*** RECORDS FOR THE TASK Section Begins ***

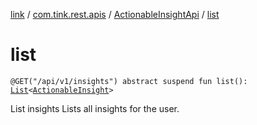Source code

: [link](../../index.md) / [com.tink.rest.apis](../index.md) / [ActionableInsightApi](index.md) / [list](./list.md)

# list

`@GET("/api/v1/insights") abstract suspend fun list(): `[`List`](https://kotlinlang.org/api/latest/jvm/stdlib/kotlin.collections/-list/index.html)`<`[`ActionableInsight`](../../com.tink.rest.models/-actionable-insight/index.md)`>`

List insights
Lists all insights for the user.

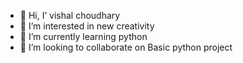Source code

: - 👋 Hi, I’ vishal choudhary
- 👀 I’m interested in new creativity
- 🌱 I’m currently learning python
- 💞️ I’m looking to collaborate on  Basic python project

<!---
NUllcoder21/NUllcoder21 is a ✨ special ✨ repository because its `README.md` (this file) appears on your GitHub profile.
You can click the Preview link to take a look at your changes.
--->
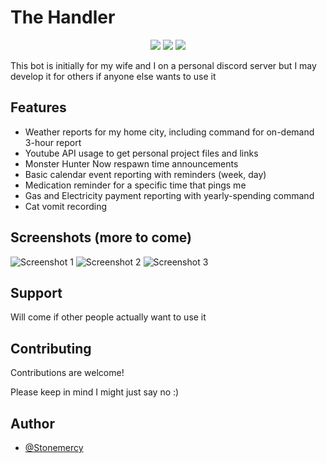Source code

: 
# The Handler
<p align="center">
  <a href="https://github.com/Stonemercy/The-Handler/commits/main"><img src="https://img.shields.io/github/last-commit/Stonemercy/The-Handler"></a>
  <a href="https://github.com/Stonemercy/The-Handler"><img src="https://img.shields.io/github/languages/code-size/Stonemercy/The-Handler"></a>
  <a href="https://github.com/psf/black"><img src="https://img.shields.io/badge/code%20style-black-000000.svg"></a>
</p>

This bot is initially for my wife and I on a personal discord server but I may develop it for others if anyone else wants to use it


## Features
- Weather reports for my home city, including command for on-demand 3-hour report
- Youtube API usage to get personal project files and links
- Monster Hunter Now respawn time announcements
- Basic calendar event reporting with reminders (week, day)
- Medication reminder for a specific time that pings me
- Gas and Electricity payment reporting with yearly-spending command
- Cat vomit recording

## Screenshots (more to come)
![Screenshot 1](https://cdn.discordapp.com/attachments/1167244149762830417/1179812910306955324/image.png?ex=657b2565&is=6568b065&hm=4cd6c320e2c97ef28fde07561a960e3a6c76fc2df7d3456d1a53419f375c4fa4&)
![Screenshot 2](https://cdn.discordapp.com/attachments/1167204307578392607/1175828072264634408/image.png?ex=656ca63a&is=655a313a&hm=be3d925441f5716a57bb3061c67a1d82470a0eace74ececf4e0c95c4bfa34731&)
![Screenshot 3](https://cdn.discordapp.com/attachments/1167244149762830417/1173642807244750979/image.png?ex=6564b30a&is=65523e0a&hm=c36b65acdf7293b6a04fa108622a3302a87b177e218c0594126e7697e13ce39d&)


## Support
Will come if other people actually want to use it


## Contributing
Contributions are welcome!

Please keep in mind I might just say no :)


## Author
- [@Stonemercy](https://www.github.com/Stonemercy)

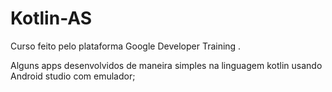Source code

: # Kotlin-AS 
Curso feito pelo plataforma Google Developer Training
.

Alguns apps desenvolvidos de maneira simples na linguagem kotlin usando Android studio com emulador;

*** RECORDS FOR THE TASK Section Ends ***

:: TASK DETAILS ::
Would you copy every line from the listing above that has the string "time" in it?

:: THE COMPLETED TASK ::
- Monster Hunter Now respawn time announcements
- Medication reminder for a specific time that pings me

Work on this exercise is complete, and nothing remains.